_ABOUT THIS TASK:_ Beginning with the line below that contains "<details><summary>अध" and ending with the line that contains "<details><summary>दयानन्द-सरस्वती (हि) - पदार्थः</summary>", copy every line exactly. Copy nothing else.

_PROVIDED DATA:_
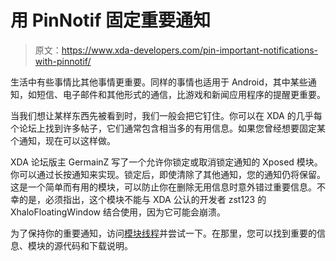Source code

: # 用 PinNotif 固定重要通知

> 原文：<https://www.xda-developers.com/pin-important-notifications-with-pinnotif/>

生活中有些事情比其他事情更重要。同样的事情也适用于 Android，其中某些通知，如短信、电子邮件和其他形式的通信，比游戏和新闻应用程序的提醒更重要。

当我们想让某样东西先被看到时，我们一般会把它钉住。你可以在 XDA 的几乎每个论坛上找到许多帖子，它们通常包含相当多的有用信息。如果您曾经想要固定某个通知，现在可以这样做。

XDA 论坛版主 GermainZ 写了一个允许你锁定或取消锁定通知的 Xposed 模块。你可以通过长按通知来实现。锁定后，即使清除了其他通知，您的通知仍将保留。这是一个简单而有用的模块，可以防止你在删除无用信息时意外错过重要信息。不幸的是，必须指出，这个模块不能与 XDA 公认的开发者 zst123 的 XhaloFloatingWindow 结合使用，因为它可能会崩溃。

为了保持你的重要通知，访问[模块线程](http://forum.xda-developers.com/xposed/modules/4-1-pinnotif-pin-notifications-to-avoid-t2765095)并尝试一下。在那里，您可以找到重要的信息、模块的源代码和下载说明。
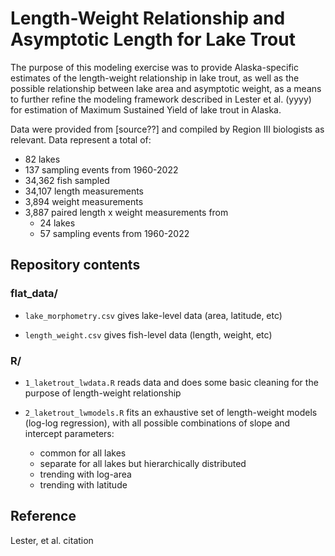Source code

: # Length-Weight Relationship and Asymptotic Length for Lake Trout

The purpose of this modeling exercise was to provide Alaska-specific estimates of the length-weight relationship in lake trout, as well as the possible relationship between lake area and asymptotic weight, as a means to further refine the modeling framework described in Lester et al. (yyyy) for estimation of Maximum Sustained Yield of lake trout in Alaska.

Data were provided from [source??] and compiled by Region III biologists as relevant.  Data represent a total of:
* 82 lakes
* 137 sampling events from 1960-2022
* 34,362 fish sampled
* 34,107 length measurements
* 3,894 weight measurements
* 3,887 paired length x weight measurements from
  - 24 lakes
  - 57 sampling events from 1960-2022

## Repository contents

### flat_data/

* `lake_morphometry.csv` gives lake-level data (area, latitude, etc)

* `length_weight.csv` gives fish-level data (length, weight, etc)

### R/

* `1_laketrout_lwdata.R` reads data and does some basic cleaning for the purpose of length-weight relationship

* `2_laketrout_lwmodels.R` fits an exhaustive set of length-weight models (log-log regression), with all possible combinations of slope and intercept parameters:
  - common for all lakes
  - separate for all lakes but hierarchically distributed
  - trending with log-area
  - trending with latitude

## Reference

Lester, et al. citation
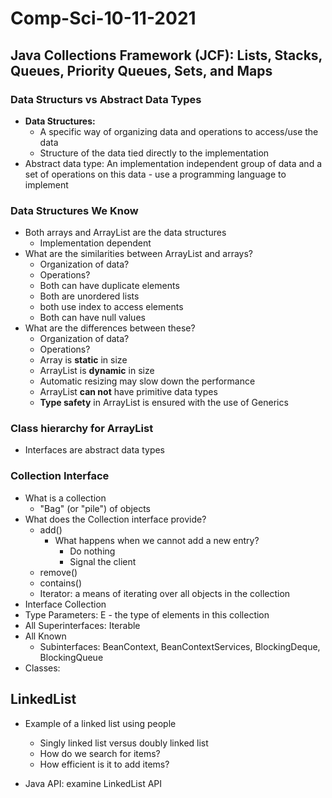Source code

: # Comp-Sci-10-11-2021

## Java Collections Framework (JCF): Lists, Stacks, Queues, Priority Queues, Sets, and Maps

### Data Structurs vs Abstract Data Types
* **Data Structures:**
  * A specific way of organizing data and operations to access/use the data
  * Structure of the data tied directly to the implementation
* Abstract data type: An implementation independent group of data and a set of operations on this data - use a programming language to implement

### Data Structures We Know
* Both arrays and ArrayList are the data structures
  * Implementation dependent
* What are the similarities between ArrayList and arrays?
  * Organization of data?
  * Operations?
  * Both can have duplicate elements
  * Both are unordered lists
  * both use index to access elements
  * Both can have null values
* What are the differences between these?
  * Organization of data?
  * Operations?
  * Array is **static** in size
  * ArrayList is **dynamic** in size
  * Automatic resizing may slow down the performance
  * ArrayList **can not** have primitive data types
  * **Type safety** in ArrayList is ensured with the use of Generics

### Class hierarchy for ArrayList
* Interfaces are abstract data types

### Collection Interface
* What is a collection
  * "Bag" (or "pile") of objects
* What does the Collection interface provide?
  * add()
    * What happens when we cannot add a new entry?
      * Do nothing
      * Signal the client
  * remove()
  * contains()
  * Iterator: a means of iterating over all objects in the collection
* Interface Collection<E>
* Type Parameters: E - the type of elements in this collection
* All Superinterfaces: Iterable<E>
* All Known
  * Subinterfaces: BeanContext, BeanContextServices, BlockingDeque<E>, BlockingQueue<E>
* Classes: 

## LinkedList
* Example of a linked list using people
  * Singly linked list versus doubly linked list
  * How do we search for items?
  * How efficient is it to add items?
  
* Java API: examine LinkedList API
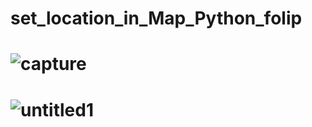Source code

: # set_location_in_Map_Python_folip
# ![capture](https://user-images.githubusercontent.com/18087611/49594682-a00b9f80-f9a0-11e8-9baf-62828cc5cbb6.JPG)
# ![untitled1](https://user-images.githubusercontent.com/18087611/49594684-a00b9f80-f9a0-11e8-83fd-8f147fd0859a.png)
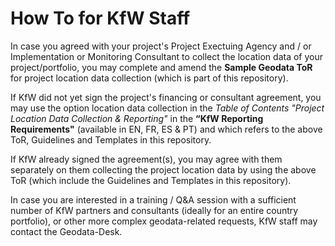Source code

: # How To for KfW Staff
In case you agreed with your project's Project Exectuing Agency and / or Implementation or Monitoring Consultant to collect the location data of your project/portfolio, you may complete and amend the **Sample Geodata ToR** for project location data collection (which is part of this repository).

If KfW did not yet sign the project's financing or consultant agreement, you may use the option location data collection in the *Table of Contents "Project Location Data Collection & Reporting"* in the **“KfW Reporting Requirements"** (available in EN, FR, ES & PT) and which refers to the above ToR, Guidelines and Templates in this repository. 

If KfW already signed the agreement(s), you may agree with them separately on them collecting the project location data by using the above ToR (which include the Guidelines and Templates in this repository).

In case you are interested in a training / Q&A session with a sufficient number of KfW partners and consultants (ideally for an entire country portfolio), or other more complex geodata-related requests, KfW staff may contact the Geodata-Desk.
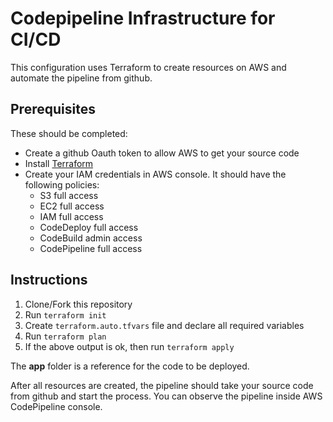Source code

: # Codepipeline Infrastructure for CI/CD

This configuration uses Terraform to create resources on AWS and automate the pipeline from github.

## Prerequisites

These should be completed:

- Create a github Oauth token to allow AWS to get your source code
- Install [Terraform](https://learn.hashicorp.com/tutorials/terraform/install-cli)
- Create your IAM credentials in AWS console. It should have the following policies:
  - S3 full access
  - EC2 full access
  - IAM full access
  - CodeDeploy full access
  - CodeBuild admin access
  - CodePipeline full access

## Instructions

1. Clone/Fork this repository
2. Run `terraform init`
3. Create `terraform.auto.tfvars` file and declare all required variables
4. Run `terraform plan`
5. If the above output is ok, then run `terraform apply`

The **app** folder is a reference for the code to be deployed.

After all resources are created, the pipeline should take your source code from github and start the process. You can observe the pipeline inside AWS CodePipeline console.

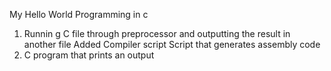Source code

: My Hello World Programming in c
1. Runnin g C file through preprocessor and outputting the result in another file
Added Compiler script
Script that generates assembly code
4. C program that prints an output
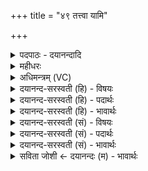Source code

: +++
title = "४९ तत्त्वा यामि"

+++
<details><summary>पदपाठः - दयानन्दादि</summary>

तत्। त्वा॒। या॒मि। ब्रह्म॑णा। वन्द॑मानः। तत्। आ। शा॒स्ते॒। यज॑मानः। ह॒विर्भि॒रिति ह॒विःऽभिः॑। अहे॑डमानः। व॒रु॒ण॒। इ॒ह। बो॒धि॒। उरु॑श॒ँसेत्युरु॑ऽशँस। मा। नः॒। आयुः॑। प्र। मो॒षीः॒। ४९।
</details>

<details><summary>महीधरः</summary>

म० पञ्च यजूंष्यग्निदेवत्यानि । सूर्याहर्देववाची स्वःशब्दः । न इवार्थे । अर्काश्वमेधसंततिसंज्ञाः पञ्चाहुतयः । तथाच श्रुतिः 'अथार्काश्वमेधयोः सन्ततीर्जुहोति' (९ । ४ । ३ । ८) इति । अस्यार्थः । अर्कोऽग्निः अश्वमेधो रविस्तयोः सन्ततयः सन्तन्वन्ति संयोजयन्तीति संततयस्ताः अग्न्यादित्यैक्यकारिका आहुतय इत्यर्थः । तथाच श्रुतिः 'अग्निरर्कोऽसावादित्योऽश्वमेधस्तौ सृष्टौ नानैवास्तां तौ देवा एताभिराहुतिभिः समतन्वन्समदधुः' (९ । ४ । ३ । १८) इति । तदनुसारेण व्याख्या यथा । न इवार्थे । स्वः न स्वरिव अहरिव दिनकरत्वात्सूर्यस्याहरुपमानम् । स्वरिव दिनमिव यो घर्मः आदित्यः तं स्वाहा अग्नौ जुहोमि तमग्नाविति शेषः पूरणीयः । आदित्यमग्नौ स्थापयामि । 'असौ वा आदित्यो घर्मोऽमुं तदादित्यमस्मिन्नग्नौ प्रतिष्ठापयति' ( ९ । ४ । ३ । १९) इति श्रुतेः। स्वरिव सूर्य इव योऽर्कोऽग्निस्तमादित्ये जुहोमि स्थापयामि। 'अयमग्निरर्क इमं तदग्निममुष्मिन्नादित्ये प्रतिष्ठापयति' (९। ४ । २ । २०) इति श्रुतेः । स्वरिव स्वर्देवः नकारो निश्चितार्थः । स्वर्न देव इव यः शुक्र आदित्यस्तमादित्ये एव जुहोमि स्थापयामि । 'असौ वा आदित्यः शुक्रस्तं पुनरमुत्र दधाति' (९। ४ । २ । २१ ) इति श्रुतेः । स्वः स्वर्गः स इव ज्योतिरग्निः स्वर्गप्रदत्वादग्नेः स्वर्गोपमानम् । तमग्निमग्नावेव जुहोमि स्थापयामि । 'अयमग्निर्ज्योतिस्तं पुनरिह ददाति' (९।४॥ ३ । २२) इति श्रुतेः । एवमग्निं सूर्ये सूर्यमग्नौ सूर्ये च सूर्यमग्नावग्निं च संधाय । किंबहुना तयोः संयोगं कृत्वा सूर्यमुत्तमं करोति स्वर्न सूर्यः स्वाहेति । स्वः न सर्वदेवरूप इव यः सूर्यस्तं स्वाहा उत्तमं करोमि । अव्ययानामनेकार्थत्वात् स्वाहाशब्द उत्तमार्थः । सर्वे देवाभिन्ना भ्रान्त्या भासन्ते वस्तुतः सूर्य एव नानारूपोऽस्तीतीवशब्दार्थः । 'असौ वा आदित्यः सूर्योऽमुं तदादित्यमस्य सर्वस्योत्तमं दधाति तस्मादेषोऽस्य सर्वस्योत्तमः' ( ९ । ४ । २ । २३ ) इति श्रुतेः । एवं पञ्चाहुतिभिरग्न्यर्कयोरैक्यं विधाय सर्वदेवेष्वर्कस्योत्तमत्वं कृतमिति भावः ॥५०॥  
एकपञ्चाशी।
</details>

<details><summary>अधिमन्त्रम् (VC)</summary>

- बृहस्पतिर्देवता
- शुनःशेप ऋषिः
- निचृच्छक्वरी त्रिष्टुप्
- धैवतः
</details>

<details><summary>दयानन्द-सरस्वती (हि) - विषयः</summary>

मनुष्यों को विद्वानों के तुल्य आचरण करना चाहिये, इस विषय का उपदेश अगले मन्त्र में किया है ॥
</details>

<details><summary>दयानन्द-सरस्वती (हि) - पदार्थः</summary>

पदार्थान्वयभाषाः -  हे (उरुशंस) बहुतों की प्रशंसा करनेहारे (वरुण) श्रेष्ठ विद्वन् ! (ब्रह्मणा) वेद से (वन्दमानः) स्तुति करता हुआ (यजमानः) यज्ञ करनेवाला (अहेडमानः) सत्कार को प्राप्त हुआ पुरुष (हविर्भिः) होम करने के योग्य अच्छे बनाये हुए पदार्थों से जो (आ, शास्ते) आशा करते हैं, (तत्) उसको मैं (यामि) प्राप्त होऊँ तथा जिस उत्तम (आयुः) सौ वर्ष की आयुर्दा को (त्वा) तेरा आश्रय करके मैं प्राप्त होऊँ (तत्) उस को तू भी प्राप्त हो, तू (इह) इस संसार में उक्त आयुर्दा को (बोधि) जान और तू (नः) हमारी उस आयुर्दा को (मा, प्र, मोषीः) मत चोर ॥४९ ॥
</details>

<details><summary>दयानन्द-सरस्वती (हि) - भावार्थः</summary>

भावार्थभाषाः -  सत्यवादी, शास्त्रवेत्ता, सज्जन, विद्वान् जो चाहे वही चाहना मनुष्यों को भी करनी चाहिये। किसी को किन्हीं विद्वानों का अनादर न करना चाहिये तथा स्त्री पुरुषों को ब्रह्मचर्यत्याग, अयोग्य आहार-विहार, व्यभिचार, अत्यन्त विषयासक्ति आदि खोटे कामों से आयुर्दा का नाश कभी न करना चाहिये ॥४९ ॥
</details>

<details><summary>दयानन्द-सरस्वती (सं) - विषयः</summary>

मनुष्यैर्विद्वद्वदाचरणीयमित्याह ॥
</details>

<details><summary>दयानन्द-सरस्वती (सं) - पदार्थः</summary>

पदार्थान्वयभाषाः -  हे उरुशंस वरुण ! ब्रह्मणा वन्दमानो यजमानोऽहेडमानो हविर्भिर्यदाशास्ते, तदहं यामि यदुत्तममायुस्त्वाश्रित्याहं यामि, तत्त्वमपि प्राप्नुहि, त्वमिह तद् बोधि त्वं नोऽस्माकं तदायुर्मा प्रमोषीः ॥४९ ॥
</details>

<details><summary>दयानन्द-सरस्वती (सं) - भावार्थः</summary>

भावार्थभाषाः -  आप्ता विद्वांसो यदिच्छेयुस्तदेव मनुष्यैरेषितव्यम्, न केनापि केषाञ्चिद् विदुषामनादरः कार्यः। न खलु स्त्रीपुरुषैरब्रह्मचर्य्यायुक्ताहारविहारव्यभिचारातिविषयासक्त्यादिभिरायुः कदापि ह्रसनीयम् ॥४९ ॥
</details>

<details><summary>सविता जोशी ← दयानन्दः (म) - भावार्थः</summary>

भावार्थभाषाः -  सत्यवादी शास्रवेत्ते, सज्जम, विद्वान लोक जशी कामना करतात तशा प्रकारच्या कामना माणसांनी कराव्यात. कोणीही कोणत्याही विद्वानांचा अनादर करू नये व स्री-पुरुषांनी ब्रह्मचर्याचा त्याग, अयोगय आहार-विहार, व्यभिचार, अत्यंत, विषयासक्ती इत्यादी खोट्या कर्माने आयुष्याचा नाश कधीही करू नये.
</details>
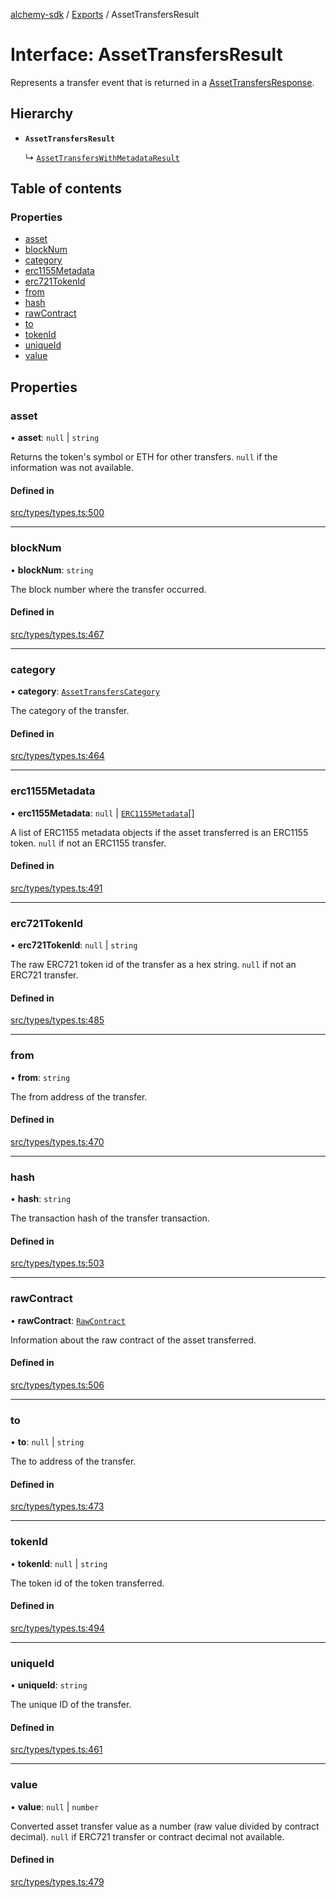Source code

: [alchemy-sdk](../README.md) / [Exports](../modules.md) / AssetTransfersResult

# Interface: AssetTransfersResult

Represents a transfer event that is returned in a [AssetTransfersResponse](AssetTransfersResponse.md).

## Hierarchy

- **`AssetTransfersResult`**

  ↳ [`AssetTransfersWithMetadataResult`](AssetTransfersWithMetadataResult.md)

## Table of contents

### Properties

- [asset](AssetTransfersResult.md#asset)
- [blockNum](AssetTransfersResult.md#blocknum)
- [category](AssetTransfersResult.md#category)
- [erc1155Metadata](AssetTransfersResult.md#erc1155metadata)
- [erc721TokenId](AssetTransfersResult.md#erc721tokenid)
- [from](AssetTransfersResult.md#from)
- [hash](AssetTransfersResult.md#hash)
- [rawContract](AssetTransfersResult.md#rawcontract)
- [to](AssetTransfersResult.md#to)
- [tokenId](AssetTransfersResult.md#tokenid)
- [uniqueId](AssetTransfersResult.md#uniqueid)
- [value](AssetTransfersResult.md#value)

## Properties

### asset

• **asset**: ``null`` \| `string`

Returns the token's symbol or ETH for other transfers. `null` if the
information was not available.

#### Defined in

[src/types/types.ts:500](https://github.com/alchemyplatform/alchemy-sdk-js/blob/4e3af22/src/types/types.ts#L500)

___

### blockNum

• **blockNum**: `string`

The block number where the transfer occurred.

#### Defined in

[src/types/types.ts:467](https://github.com/alchemyplatform/alchemy-sdk-js/blob/4e3af22/src/types/types.ts#L467)

___

### category

• **category**: [`AssetTransfersCategory`](../enums/AssetTransfersCategory.md)

The category of the transfer.

#### Defined in

[src/types/types.ts:464](https://github.com/alchemyplatform/alchemy-sdk-js/blob/4e3af22/src/types/types.ts#L464)

___

### erc1155Metadata

• **erc1155Metadata**: ``null`` \| [`ERC1155Metadata`](ERC1155Metadata.md)[]

A list of ERC1155 metadata objects if the asset transferred is an ERC1155
token. `null` if not an ERC1155 transfer.

#### Defined in

[src/types/types.ts:491](https://github.com/alchemyplatform/alchemy-sdk-js/blob/4e3af22/src/types/types.ts#L491)

___

### erc721TokenId

• **erc721TokenId**: ``null`` \| `string`

The raw ERC721 token id of the transfer as a hex string. `null` if not an
ERC721 transfer.

#### Defined in

[src/types/types.ts:485](https://github.com/alchemyplatform/alchemy-sdk-js/blob/4e3af22/src/types/types.ts#L485)

___

### from

• **from**: `string`

The from address of the transfer.

#### Defined in

[src/types/types.ts:470](https://github.com/alchemyplatform/alchemy-sdk-js/blob/4e3af22/src/types/types.ts#L470)

___

### hash

• **hash**: `string`

The transaction hash of the transfer transaction.

#### Defined in

[src/types/types.ts:503](https://github.com/alchemyplatform/alchemy-sdk-js/blob/4e3af22/src/types/types.ts#L503)

___

### rawContract

• **rawContract**: [`RawContract`](RawContract.md)

Information about the raw contract of the asset transferred.

#### Defined in

[src/types/types.ts:506](https://github.com/alchemyplatform/alchemy-sdk-js/blob/4e3af22/src/types/types.ts#L506)

___

### to

• **to**: ``null`` \| `string`

The to address of the transfer.

#### Defined in

[src/types/types.ts:473](https://github.com/alchemyplatform/alchemy-sdk-js/blob/4e3af22/src/types/types.ts#L473)

___

### tokenId

• **tokenId**: ``null`` \| `string`

The token id of the token transferred.

#### Defined in

[src/types/types.ts:494](https://github.com/alchemyplatform/alchemy-sdk-js/blob/4e3af22/src/types/types.ts#L494)

___

### uniqueId

• **uniqueId**: `string`

The unique ID of the transfer.

#### Defined in

[src/types/types.ts:461](https://github.com/alchemyplatform/alchemy-sdk-js/blob/4e3af22/src/types/types.ts#L461)

___

### value

• **value**: ``null`` \| `number`

Converted asset transfer value as a number (raw value divided by contract
decimal). `null` if ERC721 transfer or contract decimal not available.

#### Defined in

[src/types/types.ts:479](https://github.com/alchemyplatform/alchemy-sdk-js/blob/4e3af22/src/types/types.ts#L479)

_ANSWER BOX:_
<details><summary>अधिमन्त्रम् (VC)</summary>

- बृहस्पतिर्देवता
- शुनःशेप ऋषिः
- निचृच्छक्वरी त्रिष्टुप्
- धैवतः
</details>

<details><summary>दयानन्द-सरस्वती (हि) - विषयः</summary>

मनुष्यों को विद्वानों के तुल्य आचरण करना चाहिये, इस विषय का उपदेश अगले मन्त्र में किया है ॥
</details>

<details><summary>दयानन्द-सरस्वती (हि) - पदार्थः</summary>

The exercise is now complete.